* _WHAT YOU NEED TO DO_: Search the records below for the word "automation". Pull out each line that has it.

* _MATERIAL PROVIDED_:

*-*-*

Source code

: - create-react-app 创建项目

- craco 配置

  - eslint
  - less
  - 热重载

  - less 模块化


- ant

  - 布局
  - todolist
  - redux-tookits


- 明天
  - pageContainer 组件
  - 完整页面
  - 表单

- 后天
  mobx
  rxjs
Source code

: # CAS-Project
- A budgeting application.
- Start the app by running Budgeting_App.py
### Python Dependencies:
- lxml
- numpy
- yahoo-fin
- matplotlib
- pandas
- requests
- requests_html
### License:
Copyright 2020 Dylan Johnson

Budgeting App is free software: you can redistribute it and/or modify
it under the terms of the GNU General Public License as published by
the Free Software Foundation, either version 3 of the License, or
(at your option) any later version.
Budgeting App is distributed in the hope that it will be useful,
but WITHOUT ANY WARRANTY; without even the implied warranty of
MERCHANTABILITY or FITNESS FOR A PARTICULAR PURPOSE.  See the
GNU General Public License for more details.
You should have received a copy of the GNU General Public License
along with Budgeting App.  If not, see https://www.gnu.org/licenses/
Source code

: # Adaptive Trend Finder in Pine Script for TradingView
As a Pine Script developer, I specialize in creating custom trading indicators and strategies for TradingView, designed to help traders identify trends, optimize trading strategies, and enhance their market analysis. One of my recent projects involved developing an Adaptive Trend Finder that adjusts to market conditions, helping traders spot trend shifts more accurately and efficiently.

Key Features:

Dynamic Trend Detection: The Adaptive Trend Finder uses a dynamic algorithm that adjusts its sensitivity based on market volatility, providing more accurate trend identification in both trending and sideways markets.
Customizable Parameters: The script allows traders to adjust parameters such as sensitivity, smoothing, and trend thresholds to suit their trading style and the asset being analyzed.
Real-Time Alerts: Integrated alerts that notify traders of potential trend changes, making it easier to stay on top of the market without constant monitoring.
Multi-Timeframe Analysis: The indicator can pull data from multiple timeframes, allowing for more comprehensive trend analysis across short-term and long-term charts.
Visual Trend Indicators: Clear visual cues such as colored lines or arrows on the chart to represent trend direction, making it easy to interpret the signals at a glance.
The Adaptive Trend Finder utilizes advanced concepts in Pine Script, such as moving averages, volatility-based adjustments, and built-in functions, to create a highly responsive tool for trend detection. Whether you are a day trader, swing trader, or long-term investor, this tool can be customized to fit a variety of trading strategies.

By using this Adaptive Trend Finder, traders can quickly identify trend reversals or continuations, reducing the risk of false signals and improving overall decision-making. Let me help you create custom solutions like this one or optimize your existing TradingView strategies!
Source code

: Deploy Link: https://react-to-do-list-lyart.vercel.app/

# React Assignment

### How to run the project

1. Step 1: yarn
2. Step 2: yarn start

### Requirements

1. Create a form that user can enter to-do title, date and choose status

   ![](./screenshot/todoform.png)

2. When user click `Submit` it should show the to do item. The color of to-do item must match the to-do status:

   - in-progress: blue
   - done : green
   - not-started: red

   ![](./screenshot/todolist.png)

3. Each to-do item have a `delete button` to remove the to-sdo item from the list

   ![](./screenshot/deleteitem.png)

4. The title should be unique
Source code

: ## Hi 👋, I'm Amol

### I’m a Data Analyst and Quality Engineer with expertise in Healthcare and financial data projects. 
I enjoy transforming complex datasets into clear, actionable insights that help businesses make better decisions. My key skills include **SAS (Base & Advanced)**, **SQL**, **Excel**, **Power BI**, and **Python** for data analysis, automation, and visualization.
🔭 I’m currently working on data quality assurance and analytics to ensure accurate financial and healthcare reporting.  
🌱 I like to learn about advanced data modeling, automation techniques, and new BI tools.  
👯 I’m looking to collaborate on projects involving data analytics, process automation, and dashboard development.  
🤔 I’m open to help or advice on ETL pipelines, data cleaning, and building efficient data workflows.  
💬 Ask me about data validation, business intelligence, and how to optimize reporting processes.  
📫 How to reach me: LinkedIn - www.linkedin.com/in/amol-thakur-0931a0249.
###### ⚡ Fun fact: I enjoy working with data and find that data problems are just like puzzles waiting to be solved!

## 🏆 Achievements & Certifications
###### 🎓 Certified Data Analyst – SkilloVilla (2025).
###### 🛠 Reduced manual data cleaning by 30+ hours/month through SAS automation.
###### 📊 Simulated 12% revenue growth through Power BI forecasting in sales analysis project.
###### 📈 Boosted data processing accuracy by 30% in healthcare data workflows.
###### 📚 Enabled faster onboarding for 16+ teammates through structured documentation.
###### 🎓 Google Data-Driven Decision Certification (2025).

*-*-*

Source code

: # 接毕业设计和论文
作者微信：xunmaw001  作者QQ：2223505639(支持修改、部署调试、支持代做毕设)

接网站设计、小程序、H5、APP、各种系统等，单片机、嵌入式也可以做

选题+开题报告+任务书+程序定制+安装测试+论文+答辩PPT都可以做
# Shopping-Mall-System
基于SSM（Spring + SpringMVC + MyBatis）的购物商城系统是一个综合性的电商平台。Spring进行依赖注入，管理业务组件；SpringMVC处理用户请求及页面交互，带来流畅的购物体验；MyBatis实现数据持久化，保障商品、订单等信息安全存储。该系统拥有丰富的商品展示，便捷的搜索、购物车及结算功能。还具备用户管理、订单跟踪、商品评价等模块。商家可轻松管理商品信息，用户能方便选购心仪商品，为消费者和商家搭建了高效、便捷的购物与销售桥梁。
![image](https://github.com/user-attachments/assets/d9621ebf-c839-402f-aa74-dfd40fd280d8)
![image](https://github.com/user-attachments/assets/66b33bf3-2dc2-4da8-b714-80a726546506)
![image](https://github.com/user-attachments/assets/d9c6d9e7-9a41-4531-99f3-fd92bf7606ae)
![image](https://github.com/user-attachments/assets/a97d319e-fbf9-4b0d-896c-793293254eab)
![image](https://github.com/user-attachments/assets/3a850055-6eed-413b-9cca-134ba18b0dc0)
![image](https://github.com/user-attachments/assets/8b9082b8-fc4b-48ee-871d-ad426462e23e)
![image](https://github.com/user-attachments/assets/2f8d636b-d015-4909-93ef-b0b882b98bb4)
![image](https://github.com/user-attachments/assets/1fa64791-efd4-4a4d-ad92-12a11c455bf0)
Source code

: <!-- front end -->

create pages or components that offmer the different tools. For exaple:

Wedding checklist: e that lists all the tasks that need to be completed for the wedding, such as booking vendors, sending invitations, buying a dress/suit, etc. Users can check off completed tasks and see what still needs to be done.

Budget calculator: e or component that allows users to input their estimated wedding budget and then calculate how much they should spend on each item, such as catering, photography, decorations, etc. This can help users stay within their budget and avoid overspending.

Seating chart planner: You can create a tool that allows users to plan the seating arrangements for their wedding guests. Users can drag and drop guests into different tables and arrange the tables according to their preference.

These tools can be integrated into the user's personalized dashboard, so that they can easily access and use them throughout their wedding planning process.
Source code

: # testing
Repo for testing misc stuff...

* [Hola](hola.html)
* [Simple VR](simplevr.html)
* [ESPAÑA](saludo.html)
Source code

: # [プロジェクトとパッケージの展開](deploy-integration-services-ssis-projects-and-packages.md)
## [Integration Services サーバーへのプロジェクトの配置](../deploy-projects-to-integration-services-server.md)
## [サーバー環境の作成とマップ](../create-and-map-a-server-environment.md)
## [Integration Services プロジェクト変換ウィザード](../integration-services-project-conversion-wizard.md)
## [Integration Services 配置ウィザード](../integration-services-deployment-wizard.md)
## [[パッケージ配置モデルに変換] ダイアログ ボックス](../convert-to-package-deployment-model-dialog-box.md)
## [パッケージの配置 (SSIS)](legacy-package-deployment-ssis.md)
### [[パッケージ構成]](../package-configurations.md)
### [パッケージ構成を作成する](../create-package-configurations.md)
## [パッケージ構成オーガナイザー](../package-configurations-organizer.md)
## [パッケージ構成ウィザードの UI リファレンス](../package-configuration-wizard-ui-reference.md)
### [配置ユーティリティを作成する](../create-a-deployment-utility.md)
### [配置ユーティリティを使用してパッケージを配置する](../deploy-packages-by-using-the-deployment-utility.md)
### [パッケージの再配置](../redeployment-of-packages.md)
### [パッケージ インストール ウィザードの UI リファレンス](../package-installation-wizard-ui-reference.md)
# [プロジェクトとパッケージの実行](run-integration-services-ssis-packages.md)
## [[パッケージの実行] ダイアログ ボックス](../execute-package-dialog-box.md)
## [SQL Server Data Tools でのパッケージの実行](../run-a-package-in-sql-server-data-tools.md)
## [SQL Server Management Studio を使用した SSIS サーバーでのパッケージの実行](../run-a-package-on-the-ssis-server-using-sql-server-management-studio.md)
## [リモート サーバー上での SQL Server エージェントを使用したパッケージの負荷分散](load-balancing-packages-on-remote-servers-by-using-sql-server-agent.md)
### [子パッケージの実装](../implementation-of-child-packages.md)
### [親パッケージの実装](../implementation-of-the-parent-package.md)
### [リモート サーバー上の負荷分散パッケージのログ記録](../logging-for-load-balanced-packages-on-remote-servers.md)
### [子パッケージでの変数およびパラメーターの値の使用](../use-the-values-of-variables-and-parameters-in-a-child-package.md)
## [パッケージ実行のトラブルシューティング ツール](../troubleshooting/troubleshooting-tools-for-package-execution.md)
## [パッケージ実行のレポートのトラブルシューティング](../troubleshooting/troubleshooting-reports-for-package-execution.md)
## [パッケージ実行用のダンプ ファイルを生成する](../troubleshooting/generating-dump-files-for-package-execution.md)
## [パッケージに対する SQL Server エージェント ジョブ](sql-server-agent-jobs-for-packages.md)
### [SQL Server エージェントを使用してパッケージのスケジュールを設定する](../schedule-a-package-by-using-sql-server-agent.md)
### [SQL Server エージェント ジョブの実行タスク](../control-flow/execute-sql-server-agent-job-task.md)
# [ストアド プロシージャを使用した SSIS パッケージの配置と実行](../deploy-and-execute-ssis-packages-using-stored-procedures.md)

*-*-*

* _YOUR SOLUTION_:
I enjoy transforming complex datasets into clear, actionable insights that help businesses make better decisions. My key skills include **SAS (Base & Advanced)**, **SQL**, **Excel**, **Power BI**, and **Python** for data analysis, automation, and visualization.
🌱 I like to learn about advanced data modeling, automation techniques, and new BI tools.  
👯 I’m looking to collaborate on projects involving data analytics, process automation, and dashboard development.  
###### 🛠 Reduced manual data cleaning by 30+ hours/month through SAS automation.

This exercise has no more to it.